The extended repayment time could shave $300 from the monthly cost of a typical $300,000 loan in Vancouver. However, if borrowers make those payments for 40 years, the final cost of their loan will be $741,681, or $187,941 more than if they used the standard 25-year payment schedule.

The 40-year option is designed to provide lower monthly payments for the initial years of ownership, said Peter Vukanovich, president of Genworth Financial Canada. As household income climbs, buyers can increase payments to reduce the life of their mortgage.

“This isn’t for somebody who doesn’t see any growth in their income,” Vukanovich said in an interview. “The reality is that this will add to the cost of the mortgage if you let it go for 40 years, so you want people to take advantage of the pre-payment privileges that lenders offer.”

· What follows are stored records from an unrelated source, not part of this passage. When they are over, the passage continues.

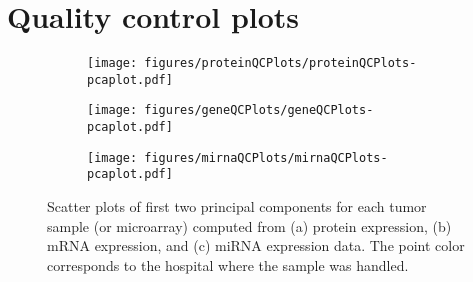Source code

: 


\section{Quality control plots\label{app:qc-plots}}


\begin{figure}[!h]
	\centering
	\begin{subfigure}{.7\textwidth}
		\centering
		\texttt{[image: figures/proteinQCPlots/proteinQCPlots-pcaplot.pdf]}
	\end{subfigure}
	\begin{subfigure}{.48\textwidth}
		\centering
		\texttt{[image: figures/geneQCPlots/geneQCPlots-pcaplot.pdf]}
	\end{subfigure}
	\begin{subfigure}{.48\textwidth}
		\centering
		\texttt{[image: figures/mirnaQCPlots/mirnaQCPlots-pcaplot.pdf]}
	\end{subfigure}

	\caption{Scatter plots of first two principal components for each tumor sample (or microarray)
	computed from (a) protein expression, (b) mRNA expression, and (c) miRNA expression data.
	The point color corresponds to the hospital where the sample was handled.}
	\label{fig:qc-pca}
\end{figure}


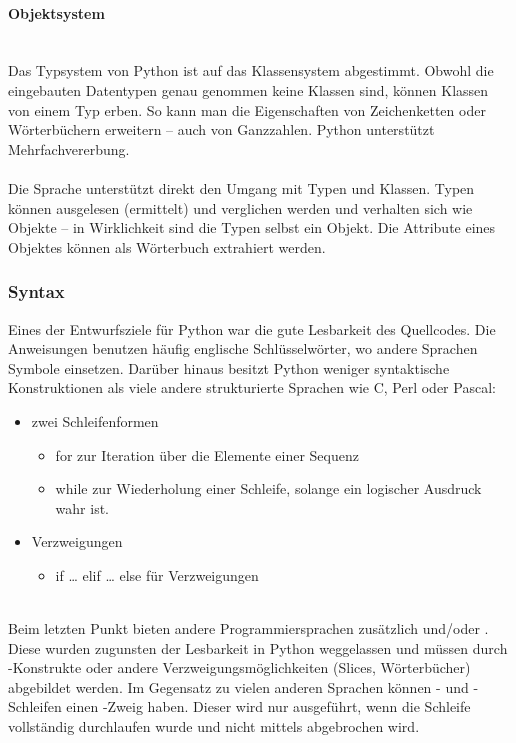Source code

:\paragraph{Objektsystem}\ \\

Das Typsystem von Python ist auf das Klassensystem abgestimmt. Obwohl die eingebauten Datentypen genau genommen keine Klassen sind, können Klassen von einem Typ erben. So kann man die Eigenschaften von Zeichenketten oder Wörterbüchern erweitern – auch von Ganzzahlen. Python unterstützt Mehrfachvererbung.\\
\\
Die Sprache unterstützt direkt den Umgang mit Typen und Klassen. Typen können ausgelesen (ermittelt) und verglichen werden und verhalten sich wie Objekte – in Wirklichkeit sind die Typen selbst ein Objekt. Die Attribute eines Objektes können als Wörterbuch extrahiert werden.

\subsubsection{Syntax}
Eines der Entwurfsziele für Python war die gute Lesbarkeit des Quellcodes. Die Anweisungen benutzen häufig englische Schlüsselwörter, wo andere Sprachen Symbole einsetzen. Darüber hinaus besitzt Python weniger syntaktische Konstruktionen als viele andere strukturierte Sprachen wie C, Perl oder Pascal:\\
\begin{itemize}
\item zwei Schleifenformen
	\begin{itemize}
		\item for zur Iteration über die Elemente einer Sequenz
		\item while zur Wiederholung einer Schleife, solange ein logischer Ausdruck wahr ist.
	\end{itemize}
\item Verzweigungen
	\begin{itemize}
		\item if … elif … else für Verzweigungen
	\end{itemize}
\end{itemize}
\ \\
Beim letzten Punkt bieten andere Programmiersprachen zusätzlich  und/oder . Diese wurden zugunsten der Lesbarkeit in Python weggelassen und müssen durch -Konstrukte oder andere Verzweigungsmöglichkeiten (Slices, Wörterbücher) abgebildet werden. Im Gegensatz zu vielen anderen Sprachen können - und -Schleifen einen -Zweig haben. Dieser wird nur ausgeführt, wenn die Schleife vollständig durchlaufen wurde und nicht mittels  abgebrochen wird.

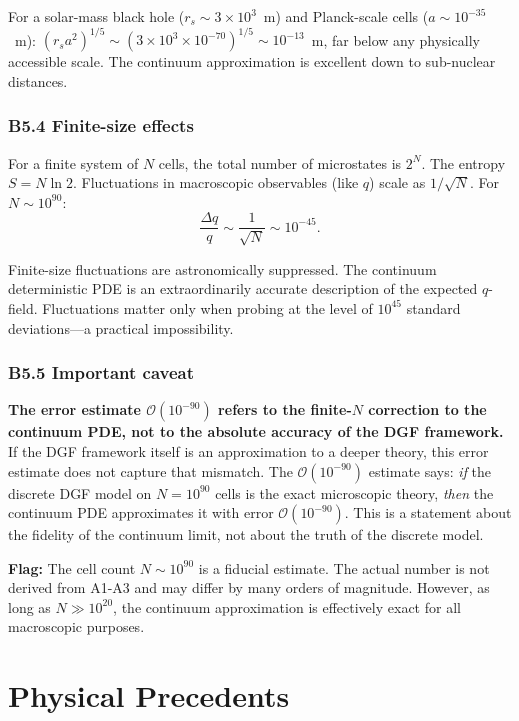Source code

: \documentclass[reprint]{revtex4-2}
\begin{document}
For a solar-mass black hole ($r_s \sim 3\times 10^3$~m) and Planck-scale cells ($a \sim 10^{-35}$~m): $(r_s a^2)^{1/5} \sim (3\times 10^3 \times 10^{-70})^{1/5} \sim 10^{-13}$~m, far below any physically accessible scale. The continuum approximation is excellent down to sub-nuclear distances.

\subsubsection{B5.4 Finite-size effects}

For a finite system of $N$ cells, the total number of microstates is $2^N$. The entropy $S = N\ln 2$. Fluctuations in macroscopic observables (like $q$) scale as $1/\sqrt{N}$. For $N\sim 10^{90}$:
\begin{equation}
\frac{\Delta q}{q} \sim \frac{1}{\sqrt{N}} \sim 10^{-45}.
\end{equation}

Finite-size fluctuations are astronomically suppressed. The continuum deterministic PDE is an extraordinarily accurate description of the expected $q$-field. Fluctuations matter only when probing at the level of $10^{45}$ standard deviations---a practical impossibility.

\subsubsection{B5.5 Important caveat}

\textbf{The error estimate $\mathcal{O}(10^{-90})$ refers to the finite-$N$ correction to the continuum PDE, not to the absolute accuracy of the DGF framework.} If the DGF framework itself is an approximation to a deeper theory, this error estimate does not capture that mismatch. The $\mathcal{O}(10^{-90})$ estimate says: \emph{if} the discrete DGF model on $N=10^{90}$ cells is the exact microscopic theory, \emph{then} the continuum PDE approximates it with error $\mathcal{O}(10^{-90})$. This is a statement about the fidelity of the continuum limit, not about the truth of the discrete model.

\textbf{Flag:} The cell count $N\sim 10^{90}$ is a fiducial estimate. The actual number is not derived from A1-A3 and may differ by many orders of magnitude. However, as long as $N \gg 10^{20}$, the continuum approximation is effectively exact for all macroscopic purposes.

\section{Physical Precedents}
\end{document}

Since Genworth pioneered 35-year mortgages earlier this year, they have been chosen by more than 20 per cent of buyers with less than a 25-per-cent down payment, according to Invis mortgage brokers.

“I have been surprised how much this does seem to fit our customers’ needs,” said Andrew Moor, Invis president and CEO. “Real estate prices are so high in certain urban areas that young people need these kinds of improvements to be able to afford to carry a mortgage.”

Wells Fargo Financial Corp. Canada launched the first 40-year mortgage available across the country this past June. GE Money had already offered a 40-year mortgage in just B.C., Alberta and Ontario.

In Vancouver, Invis broker Rob Regan-Pollock is seeing increasing demand for extended mortgages from young professionals who expect career and income growth.

He also has clients who have chosen a longer mortgage to get the home they want rather than settle for something smaller or move to a more affordable neighbourhood. They expect to shorten the life of their mortgage by increasing payments as household income improves.

An extended mortgage might also be considered by single-income families where a stay-at-home spouse plans to return to work when children start school.

Regan-Pollock cautioned that the lower monthly payment must be balanced against higher Genworth insurance costs, higher interest payments and the fact that home equity will build more slowly.

Like government-owned Canada Mortgage and Housing Corp., publicly traded Genworth makes low down payment loans possible by insuring banks, credit unions and other mortgage lenders against the risk of borrower default.

The homeowner pays the insurance premium, which includes a 0.20-per-cent surcharge for every five years of amortization beyond the traditional 25-year period.

Someone putting five per cent down and borrowing $300,000 over 25 years would pay $8,250 — added up front to the total loan — for Genworth insurance. For a 40-year loan, the premium would be $10,050.

Someone borrowing the same amount after 20 per cent down would see their premiums reduced to $3,000 on a 25-year loan or $4,800 on a 40-year loan.

Long-term borrowers are subject to standard credit rules which include using no more than 40 per cent of income to service debt, Vukanovich said.

CMHC matched Genworth’s 35-year mortgage earlier this year but a spokeswoman for the government agency Tuesday said there are currently no plans to insure 40-year loans.